Altının da kendi sıcak zaten,
hele bir de böyle haraketli zamanlarda,
koşarken…
belki hızından,
eline alsan yanar herhalde.
Güzel işler bunlar.
Memleketimin insanının altın peşinde koşması.
Farkında mısınız,
hayatımızda hep bir atraksiyon var.
Hiçbir gün bir öncekinin aynısı değil.
Seçimdi,
pahalılıktı,
enflasyondu,
ev fiyatları,
oydu, buydu derken
pazartesiden cumaya nasıl geçiş yapıyoruz
anlamak mümkün değil.
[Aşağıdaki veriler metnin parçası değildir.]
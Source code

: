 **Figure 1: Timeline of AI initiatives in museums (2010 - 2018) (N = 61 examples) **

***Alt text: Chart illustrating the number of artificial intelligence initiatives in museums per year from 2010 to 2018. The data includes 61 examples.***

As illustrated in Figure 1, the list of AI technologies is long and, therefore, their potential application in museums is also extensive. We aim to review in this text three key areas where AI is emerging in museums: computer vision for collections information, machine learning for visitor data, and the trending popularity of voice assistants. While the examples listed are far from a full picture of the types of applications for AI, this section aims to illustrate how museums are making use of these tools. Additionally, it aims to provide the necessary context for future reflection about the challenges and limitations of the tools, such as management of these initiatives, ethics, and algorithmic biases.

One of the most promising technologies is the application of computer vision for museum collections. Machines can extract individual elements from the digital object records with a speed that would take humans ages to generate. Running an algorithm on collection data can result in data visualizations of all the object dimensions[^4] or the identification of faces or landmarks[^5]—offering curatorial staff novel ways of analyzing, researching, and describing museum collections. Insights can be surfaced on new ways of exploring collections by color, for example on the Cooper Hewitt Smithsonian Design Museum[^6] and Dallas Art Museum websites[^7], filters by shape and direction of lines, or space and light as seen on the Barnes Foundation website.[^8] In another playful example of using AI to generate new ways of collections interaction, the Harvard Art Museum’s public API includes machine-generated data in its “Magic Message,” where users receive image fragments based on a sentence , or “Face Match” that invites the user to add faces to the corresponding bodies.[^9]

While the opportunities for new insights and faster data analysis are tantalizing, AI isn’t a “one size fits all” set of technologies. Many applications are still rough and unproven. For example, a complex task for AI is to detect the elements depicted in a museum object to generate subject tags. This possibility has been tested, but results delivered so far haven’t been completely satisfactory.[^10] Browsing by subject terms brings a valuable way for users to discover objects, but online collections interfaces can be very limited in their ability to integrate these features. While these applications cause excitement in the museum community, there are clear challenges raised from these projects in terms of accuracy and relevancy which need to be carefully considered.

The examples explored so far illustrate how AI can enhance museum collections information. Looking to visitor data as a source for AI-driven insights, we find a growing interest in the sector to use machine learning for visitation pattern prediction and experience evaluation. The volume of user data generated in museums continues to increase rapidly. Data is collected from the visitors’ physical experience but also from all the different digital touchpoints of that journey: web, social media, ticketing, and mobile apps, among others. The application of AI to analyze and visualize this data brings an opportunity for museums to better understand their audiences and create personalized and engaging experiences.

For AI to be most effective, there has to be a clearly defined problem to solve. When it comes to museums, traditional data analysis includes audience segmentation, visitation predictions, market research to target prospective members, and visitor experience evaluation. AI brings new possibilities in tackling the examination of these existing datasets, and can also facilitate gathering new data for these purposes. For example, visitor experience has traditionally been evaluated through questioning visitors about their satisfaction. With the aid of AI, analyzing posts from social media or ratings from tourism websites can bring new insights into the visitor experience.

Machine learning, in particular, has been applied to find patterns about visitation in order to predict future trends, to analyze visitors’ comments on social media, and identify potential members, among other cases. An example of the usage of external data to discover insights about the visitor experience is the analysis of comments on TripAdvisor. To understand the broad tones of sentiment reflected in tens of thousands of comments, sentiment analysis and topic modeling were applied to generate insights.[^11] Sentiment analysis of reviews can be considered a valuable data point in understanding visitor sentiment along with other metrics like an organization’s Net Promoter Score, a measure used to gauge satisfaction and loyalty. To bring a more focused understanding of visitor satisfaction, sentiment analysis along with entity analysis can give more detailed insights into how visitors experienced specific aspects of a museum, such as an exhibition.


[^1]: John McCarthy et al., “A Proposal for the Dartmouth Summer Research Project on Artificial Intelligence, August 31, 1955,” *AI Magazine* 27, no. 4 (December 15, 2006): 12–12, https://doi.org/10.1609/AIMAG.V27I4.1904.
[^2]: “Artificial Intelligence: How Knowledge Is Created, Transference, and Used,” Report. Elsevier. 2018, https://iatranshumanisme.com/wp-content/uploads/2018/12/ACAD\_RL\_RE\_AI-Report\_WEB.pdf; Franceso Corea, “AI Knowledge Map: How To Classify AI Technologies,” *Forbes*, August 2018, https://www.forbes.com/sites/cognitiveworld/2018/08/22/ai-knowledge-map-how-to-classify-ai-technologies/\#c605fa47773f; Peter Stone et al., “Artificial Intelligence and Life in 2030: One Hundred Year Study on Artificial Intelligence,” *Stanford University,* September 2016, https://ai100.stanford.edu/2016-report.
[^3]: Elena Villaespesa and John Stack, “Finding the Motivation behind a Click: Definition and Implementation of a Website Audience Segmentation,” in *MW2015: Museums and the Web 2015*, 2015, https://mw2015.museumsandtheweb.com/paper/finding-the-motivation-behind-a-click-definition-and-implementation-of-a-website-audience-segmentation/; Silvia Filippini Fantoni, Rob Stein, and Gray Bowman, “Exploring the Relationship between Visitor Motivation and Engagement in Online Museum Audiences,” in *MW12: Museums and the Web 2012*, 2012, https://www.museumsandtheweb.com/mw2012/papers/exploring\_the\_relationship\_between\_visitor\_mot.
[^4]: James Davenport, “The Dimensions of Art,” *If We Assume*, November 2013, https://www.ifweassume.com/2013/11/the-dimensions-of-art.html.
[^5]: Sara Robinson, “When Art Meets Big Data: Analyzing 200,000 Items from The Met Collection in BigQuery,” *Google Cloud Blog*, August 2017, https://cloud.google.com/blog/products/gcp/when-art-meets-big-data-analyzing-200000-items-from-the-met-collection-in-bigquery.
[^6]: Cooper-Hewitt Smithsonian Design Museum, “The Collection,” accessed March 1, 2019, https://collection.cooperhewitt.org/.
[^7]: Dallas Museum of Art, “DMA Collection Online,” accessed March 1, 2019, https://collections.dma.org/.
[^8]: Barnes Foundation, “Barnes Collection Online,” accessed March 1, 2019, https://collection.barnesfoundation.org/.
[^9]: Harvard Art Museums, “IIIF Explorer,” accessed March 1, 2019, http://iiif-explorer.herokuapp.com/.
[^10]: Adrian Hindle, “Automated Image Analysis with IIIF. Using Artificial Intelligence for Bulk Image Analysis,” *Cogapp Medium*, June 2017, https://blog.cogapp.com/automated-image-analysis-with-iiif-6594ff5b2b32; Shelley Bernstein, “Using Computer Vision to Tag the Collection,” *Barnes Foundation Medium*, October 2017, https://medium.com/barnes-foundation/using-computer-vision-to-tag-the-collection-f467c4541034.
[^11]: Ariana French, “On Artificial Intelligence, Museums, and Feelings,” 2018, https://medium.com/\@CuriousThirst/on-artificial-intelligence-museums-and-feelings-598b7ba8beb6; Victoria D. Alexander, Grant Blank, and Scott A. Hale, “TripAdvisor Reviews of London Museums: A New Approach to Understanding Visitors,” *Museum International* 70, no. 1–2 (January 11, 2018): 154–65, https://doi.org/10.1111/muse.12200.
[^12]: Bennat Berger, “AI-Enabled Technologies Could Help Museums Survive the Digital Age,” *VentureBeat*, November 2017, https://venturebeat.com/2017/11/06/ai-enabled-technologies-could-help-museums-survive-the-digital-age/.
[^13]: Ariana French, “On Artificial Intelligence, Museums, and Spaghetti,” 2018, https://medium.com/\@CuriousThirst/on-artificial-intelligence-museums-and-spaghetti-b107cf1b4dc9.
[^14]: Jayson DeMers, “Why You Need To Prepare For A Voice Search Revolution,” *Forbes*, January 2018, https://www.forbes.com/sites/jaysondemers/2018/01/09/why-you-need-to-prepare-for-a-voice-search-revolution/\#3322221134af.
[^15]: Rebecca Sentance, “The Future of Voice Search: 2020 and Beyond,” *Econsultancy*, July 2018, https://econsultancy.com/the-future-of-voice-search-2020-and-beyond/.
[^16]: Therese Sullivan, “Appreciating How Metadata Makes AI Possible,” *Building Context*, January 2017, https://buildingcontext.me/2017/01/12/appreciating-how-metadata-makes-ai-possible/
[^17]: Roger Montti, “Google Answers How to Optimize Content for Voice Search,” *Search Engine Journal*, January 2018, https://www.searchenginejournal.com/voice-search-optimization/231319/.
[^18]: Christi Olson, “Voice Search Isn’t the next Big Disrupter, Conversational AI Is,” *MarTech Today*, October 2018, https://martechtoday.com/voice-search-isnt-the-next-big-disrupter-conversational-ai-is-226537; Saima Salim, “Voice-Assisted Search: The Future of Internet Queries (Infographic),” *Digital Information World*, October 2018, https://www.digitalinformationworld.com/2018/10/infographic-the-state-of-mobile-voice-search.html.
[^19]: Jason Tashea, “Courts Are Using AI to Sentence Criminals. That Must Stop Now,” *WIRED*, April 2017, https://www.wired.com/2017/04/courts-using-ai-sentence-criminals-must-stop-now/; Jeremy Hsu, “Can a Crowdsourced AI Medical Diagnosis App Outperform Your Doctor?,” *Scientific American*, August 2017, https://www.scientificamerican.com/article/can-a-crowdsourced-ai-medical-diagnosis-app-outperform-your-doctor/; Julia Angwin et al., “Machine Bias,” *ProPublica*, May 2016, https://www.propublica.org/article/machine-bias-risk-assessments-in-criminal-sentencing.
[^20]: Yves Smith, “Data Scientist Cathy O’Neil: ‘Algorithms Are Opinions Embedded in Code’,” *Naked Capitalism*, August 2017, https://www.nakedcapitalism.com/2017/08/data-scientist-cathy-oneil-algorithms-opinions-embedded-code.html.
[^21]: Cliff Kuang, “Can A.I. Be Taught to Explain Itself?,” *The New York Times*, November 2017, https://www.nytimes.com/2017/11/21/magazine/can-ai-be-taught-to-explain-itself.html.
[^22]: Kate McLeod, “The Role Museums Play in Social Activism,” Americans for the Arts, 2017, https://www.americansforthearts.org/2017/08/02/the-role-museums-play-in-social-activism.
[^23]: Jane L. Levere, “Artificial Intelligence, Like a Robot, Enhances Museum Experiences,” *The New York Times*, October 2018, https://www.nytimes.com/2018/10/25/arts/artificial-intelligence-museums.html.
Kuzeye gidin mesela,
yukarılara…
Hiç duymazsınız sabah haberlerinde
bu tarz şeyleri.
En fazla ne olabilir?
Başkan metroya bindi mi?
Onlar alışık buna.
Ya da
kar yolları kapadı mı?
Onlarda yol da kapanmaz herhalde,
herkes kapısının önünü de kürediği için de…
Yani çok sıkıcı.
Canım ülkemde öyle mi ya?
Hep bir koşuşturmaca.
Canım ülkemin insanları iyiyi güzeli hak ediyor.
İnşallah hep ucuz zeytinyağı, et kuyrukları değil
altın kuyrukları görmek nasip olur.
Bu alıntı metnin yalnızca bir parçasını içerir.